By David J. Phillips
Despite doubling in the value of its stock price in the last year, Celgene (NASDAQ:CELG) still offers investors a compelling growth story, assuming the drug maker can expand its pipeline of cancer treatments beyond multiple myeloma and successfully execute - pending regulatory approval - the launch of Apremilast in the crowded psoriatic arthritis market.
CELG data by YCharts
Much of the risk around Celgene continues to be its dependence on Revlimid to drive top-line growth (66% of net sales); nonetheless, analysts believe that the drug's composition-of-matter and method-of-use patents are solid, offering durable barriers to entry (from repeated generic challenges) out to 2023. Additionally, anticipated regulatory approval in a first-line setting for newly diagnosed multiple myeloma (MM) patients, combined with a benign neurotoxic side-effect profile, should bolster growth and lead to peak global sales of approximately $8 billion per annum by decade's end, up from an expected $4.15 billion this year.

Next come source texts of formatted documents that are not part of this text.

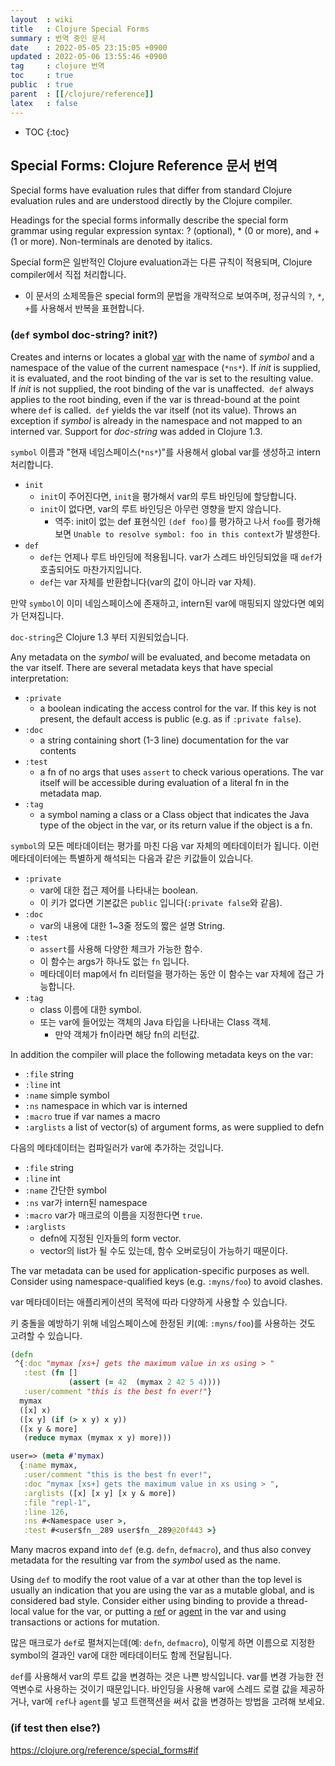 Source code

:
 ```yaml
---
layout  : wiki
title   : Clojure Special Forms
summary : 번역 중인 문서
date    : 2022-05-05 23:15:05 +0900
updated : 2022-05-06 13:55:46 +0900
tag     : clojure 번역
toc     : true
public  : true
parent  : [[/clojure/reference]]
latex   : false
---
```

* TOC
{:toc}

## Special Forms: Clojure Reference 문서 번역

>
Special forms have evaluation rules that differ from standard Clojure evaluation rules and are understood directly by the Clojure compiler.
>
Headings for the special forms informally describe the special form grammar using regular expression syntax: ? (optional), * (0 or more), and + (1 or more). Non-terminals are denoted by italics.

Special form은 일반적인 Clojure evaluation과는 다른 규칙이 적용되며, Clojure compiler에서 직접 처리합니다.

- 이 문서의 소제목들은 special form의 문법을 개략적으로 보여주며, 정규식의 `?`, `*`, `+`를 사용해서 반복을 표현합니다.

### (`def` symbol doc-string? init?)

>
Creates and interns or locates a global [var]( https://clojure.org/reference/vars ) with the name of _symbol_ and a namespace of the value of the current namespace (`*ns*`).
If _init_ is supplied, it is evaluated, and the root binding of the var is set to the resulting value.
If _init_ is not supplied, the root binding of the var is unaffected.
 `def` always applies to the root binding, even if the var is thread-bound at the point where `def` is called.
 `def` yields the var itself (not its value).
Throws an exception if _symbol_ is already in the namespace and not mapped to an interned var.
Support for _doc-string_ was added in Clojure 1.3.

`symbol` 이름과 "현재 네임스페이스(`*ns*`)"를 사용해서 global var를 생성하고 intern 처리합니다.

- `init`
    - `init`이 주어진다면, `init`을 평가해서 var의 루트 바인딩에 할당합니다.
    - `init`이 없다면, var의 루트 바인딩은 아무런 영향을 받지 않습니다.
        - 역주: init이 없는 def 표현식인 `(def foo)`를 평가하고 나서 `foo`를 평가해 보면 `Unable to resolve symbol: foo in this context`가 발생한다.
- `def`
    - `def`는 언제나 루트 바인딩에 적용됩니다. var가 스레드 바인딩되었을 때 `def`가 호출되어도 마찬가지입니다.
    - `def`는 var 자체를 반환합니다(var의 값이 아니라 var 자체).

만약 `symbol`이 이미 네임스페이스에 존재하고, intern된 var에 매핑되지 않았다면 예외가 던져집니다.

`doc-string`은 Clojure 1.3 부터 지원되었습니다.

>
Any metadata on the _symbol_ will be evaluated, and become metadata on the var itself.
There are several metadata keys that have special interpretation:
>
- `:private`
    - a boolean indicating the access control for the var. If this key is not present, the default access is public (e.g. as if `:private false`).
- `:doc`
    - a string containing short (1-3 line) documentation for the var contents
- `:test`
    - a fn of no args that uses `assert` to check various operations. The var itself will be accessible during evaluation of a literal fn in the metadata map.
- `:tag`
    - a symbol naming a class or a Class object that indicates the Java type of the object in the var, or its return value if the object is a fn.

`symbol`의 모든 메타데이터는 평가를 마친 다음 var 자체의 메타데이터가 됩니다.
이런 메타데이터에는 특별하게 해석되는 다음과 같은 키값들이 있습니다.

- `:private`
    - var에 대한 접근 제어를 나타내는 boolean.
    - 이 키가 없다면 기본값은 `public` 입니다(`:private false`와 같음).
- `:doc`
    - var의 내용에 대한 1~3줄 정도의 짧은 설명 String.
- `:test`
    - `assert`를 사용해 다양한 체크가 가능한 함수.
    - 이 함수는 args가 하나도 없는 `fn` 입니다.
    - 메타데이터 map에서 fn 리터럴을 평가하는 동안 이 함수는 var 자체에 접근 가능합니다.
- `:tag`
    - class 이름에 대한 symbol.
    - 또는 var에 들어있는 객체의 Java 타입을 나타내는 Class 객체.
        - 만약 객체가 fn이라면 해당 fn의 리턴값.

>
In addition the compiler will place the following metadata keys on the var:
>
- `:file` string
- `:line` int
- `:name` simple symbol
- `:ns` namespace in which var is interned
- `:macro` true if var names a macro
- `:arglists` a list of vector(s) of argument forms, as were supplied to defn

다음의 메타데이터는 컴파일러가 var에 추가하는 것입니다.

- `:file` string
- `:line` int
- `:name` 간단한 symbol
- `:ns` var가 intern된 namespace
- `:macro` var가 매크로의 이름을 지정한다면 `true`.
- `:arglists`
    - defn에 지정된 인자들의 form vector.
    - vector의 list가 될 수도 있는데, 함수 오버로딩이 가능하기 때문이다.

>
The var metadata can be used for application-specific purposes as well.
Consider using namespace-qualified keys (e.g. `:myns/foo`) to avoid clashes.

var 메타데이터는 애플리케이션의 목적에 따라 다양하게 사용할 수 있습니다.

키 충돌을 예방하기 위해 네임스페이스에 한정된 키(예: `:myns/foo`)를 사용하는 것도 고려할 수 있습니다.

```clojure
(defn
 ^{:doc "mymax [xs+] gets the maximum value in xs using > "
   :test (fn []
             (assert (= 42  (mymax 2 42 5 4))))
   :user/comment "this is the best fn ever!"}
  mymax
  ([x] x)
  ([x y] (if (> x y) x y))
  ([x y & more]
   (reduce mymax (mymax x y) more)))

user=> (meta #'mymax)
  {:name mymax,
   :user/comment "this is the best fn ever!",
   :doc "mymax [xs+] gets the maximum value in xs using > ",
   :arglists ([x] [x y] [x y & more])
   :file "repl-1",
   :line 126,
   :ns #<Namespace user >,
   :test #<user$fn__289 user$fn__289@20f443 >}
```

>
Many macros expand into `def` (e.g. `defn`, `defmacro`), and thus also convey metadata for the resulting var from the _symbol_ used as the name.
>
Using `def` to modify the root value of a var at other than the top level is usually an indication that you are using the var as a mutable global, and is considered bad style.
Consider either using binding to provide a thread-local value for the var, or putting a [ref](https://clojure.org/reference/refs ) or [agent](https://clojure.org/reference/agents ) in the var and using transactions or actions for mutation.

많은 매크로가 `def`로 펼쳐지는데(예: `defn`, `defmacro`), 이렇게 하면 이름으로 지정한 symbol의 결과인 var에 대한 메타데이터도 함께 전달됩니다.

`def`를 사용해서 var의 루트 값을 변경하는 것은 나쁜 방식입니다.
var를 변경 가능한 전역변수로 사용하는 것이기 때문입니다.
바인딩을 사용해 var에 스레드 로컬 값을 제공하거나, var에 `ref`나 `agent`를 넣고 트랜잭션을 써서 값을 변경하는 방법을 고려해 보세요.

### (if test then else?)

https://clojure.org/reference/special_forms#if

Similar to Revlimid, the efficacious and benign side-effect profile of Pomalyst has favorably positioned Celgene's newest entry as a preferred third-line treatment with hematological oncologists in refractory/relapsed MM patients. Executing on its "keeping it in the family" strategy, management told analysts on the third-quarter earnings' call that a majority of refractory/relapsed MM patients failing on Revlimid are receiving Pomalyst instead of Amgen's (NASDAQ:AMGN) newly acquired Kyprolis (carfilzomib).

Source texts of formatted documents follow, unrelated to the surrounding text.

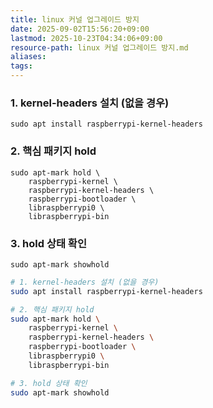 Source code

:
 ```yaml
---
title: linux 커널 업그레이드 방지
date: 2025-09-02T15:56:20+09:00
lastmod: 2025-10-23T04:34:06+09:00
resource-path: linux 커널 업그레이드 방지.md
aliases: 
tags: 
---
```

### 1. kernel-headers 설치 (없을 경우)

`sudo apt install raspberrypi-kernel-headers`

### 2. 핵심 패키지 hold

```
sudo apt-mark hold \
    raspberrypi-kernel \
    raspberrypi-kernel-headers \
    raspberrypi-bootloader \
    libraspberrypi0 \
    libraspberrypi-bin
```

### 3. hold 상태 확인

`sudo apt-mark showhold`

```bash
# 1. kernel-headers 설치 (없을 경우)
sudo apt install raspberrypi-kernel-headers

# 2. 핵심 패키지 hold
sudo apt-mark hold \
    raspberrypi-kernel \
    raspberrypi-kernel-headers \
    raspberrypi-bootloader \
    libraspberrypi0 \
    libraspberrypi-bin

# 3. hold 상태 확인
sudo apt-mark showhold

```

Additionally, European approval in August, combined with eventual use in myelofibrosis (another disorder of the bone marrow), suggest Pomalyst could contribute another $1 - $2 billion to the company's MM franchise. Abraxane was initially approved in 2005 for metastatic breast cancer. Driven by expanded usage in non-small cell lung cancer and new patient starts in pancreatic cancer (September 2012 approval), this injectable form of the protein- bound chemotherapy drug paclitaxel, delivered a robust 60% increase in quarterly sales to $170 million. Abraxane could be the medicine that Celgene needs to broaden its oncology portfolio beyond blood cancers to solid tumors. Should the drug show clinical utility in additional indications, such as melanoma and Triple Negative Breast Cancer, peak annual sales could blow by current estimates of $1.5 billion - $2 billion.
Although growth prospects for Celgene's oncology franchise remain strong, the product portfolio remains highly concentrated. To justify a PE ratio almost twice that of key competitors, the company needs additional revenue streams to offset these known risks.
Just in 2013, Celgene has invested more than $500 million in third-party ventures - young companies working on promising drugs, ranging from epigenetics (structure-based drug design) to cancer metabolism and immunotherapy. Celgene will owe millions more in milestone payments - should any of these ventures pan out. Luckily, the balance sheet is sound, with healthy credit metrics and liquidity available to finance both internal R&D expense and external ventures. The company holds a revolving credit facility totaling some $1.5 billion and its long-term debt maturities are staggered, with the bulk of maturities scheduled out to 2017 and beyond.
Celgene shares gave up some of their gaudy gains in recent weeks after higher expenses squeezed the operating margin in the most recent quarter.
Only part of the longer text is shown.